Sunday 23 March 2014

Marginal Costing



Marginal Costing:
In our day to day life we come across lot of activities. It is essential to know about the costing for making our life easier and more beneficial. Let us understand the concept of marginal costing. I hope many of us may really not know much on this. We may know that it is a cost or some amount of money charged on a product.
To understand this well, I will start with a simple example.  Let us say, I have an ice cream shop and I manufacture 10000 cups of ice creams for 50000 Rs. Later I get an order for the same to manufacture 10001 cups of ice creams for 50002 Rs.
10000 cups – 50000 Rs so each will cost 5 Rs
10001 cups – 50002 Rs – here the extra one cup – will cost 2 Rs- this 2 Rs is considered as marginal cost.
So this additional cup was costing only for Rs. 2 and it did not cost more because it was only the variable cost and fixed cost such as salary, set up fees, insurance, tax will not increase when another additional unit is produced. Here can see that even though you manufacture additional units the cost is less and is beneficial.
One more example to make you understand better:
Everyone is now more conscious of their health and fitness. Many people want to go to gym for reducing weight. So let us say that you go to gym for 3 times a week due to time constraint and thinking of adding 2 more times, you would use marginal analysis.

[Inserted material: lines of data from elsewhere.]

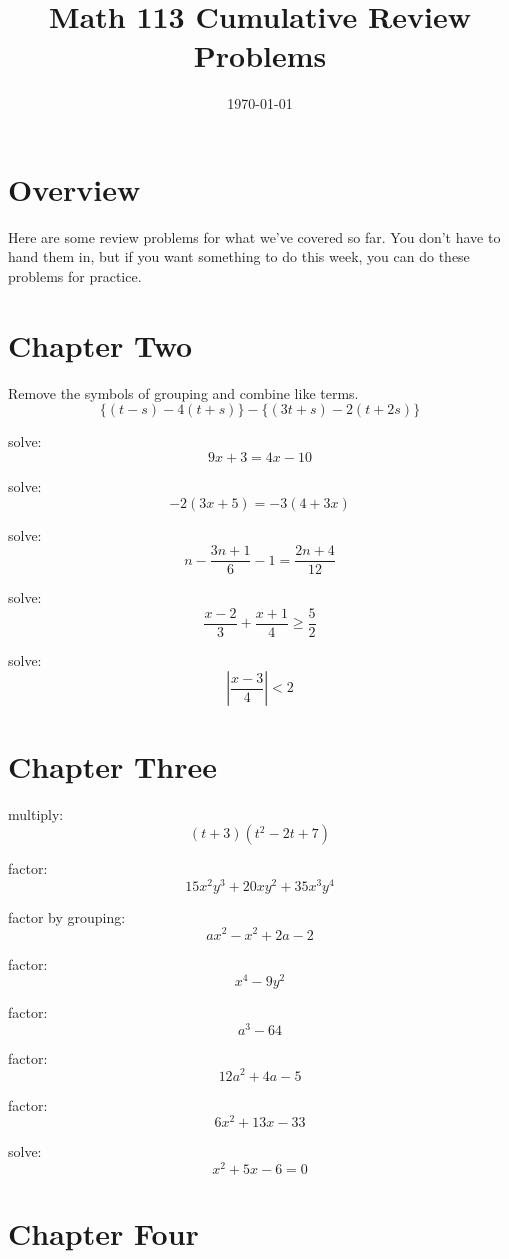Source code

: \documentclass[fleqn,addpoints]{exam}
\title{Math 113 Cumulative Review Problems}
\author{}
\date{\today}
\begin{document}
\maketitle

\section{Overview}

Here are some review problems for what we've covered so far.  You don't have to hand them in, but if you want something
to do this week, you can do these problems for practice.


\begin{questions}

\section{Chapter Two}

\question
Remove the symbols of grouping and combine like terms.
\[
  \{(t-s) - 4(t + s)\} - \{(3t+s) - 2(t+2s)\}
\]

\question solve: \[ 9x + 3 = 4x - 10 \]

\question solve: \[ -2(3x+5) = -3(4+3x) \]

\question solve: \[ n - \frac{3n+1}{6} - 1 = \frac{2n+4}{12} \]


\question solve: \[ \displaystyle \frac{x-2}{3} + \frac{x+1}{4} \geq \frac{5}{2} \]

\question solve: \[ \displaystyle | \frac{x-3}{4} | < 2 \]

\section{Chapter Three}

\question multiply: \[ (t+3)(t^2-2t+7) \]

\question factor: \[ 15x^2y^3 + 20xy^2 + 35x^3y^4 \]

\question factor by grouping: \[ ax^2 - x^2 + 2a - 2 \]

\question factor: \[ x^4 - 9y^2 \]

\question factor: \[ a^3 - 64 \]

\question factor: \[ 12a^2 + 4a - 5 \]

\question factor: \[ 6x^2 + 13x - 33 \]

\question solve: \[ x^2 + 5x - 6 = 0 \]

\section{Chapter Four}


\end{questions}
\end{document}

You will think whether going for extra 2 more days will help in reducing the weight or doing house hold work or weekend activities having less food will help. Marginal analysis is to analyze the additional benefits something in comparison of additional cost.
 If I have to take up a decision then I think a lot how will I spend my next one hour and also I will think how will I spend my one rupee. I will think of spending it at a less cost and look for more benefits. 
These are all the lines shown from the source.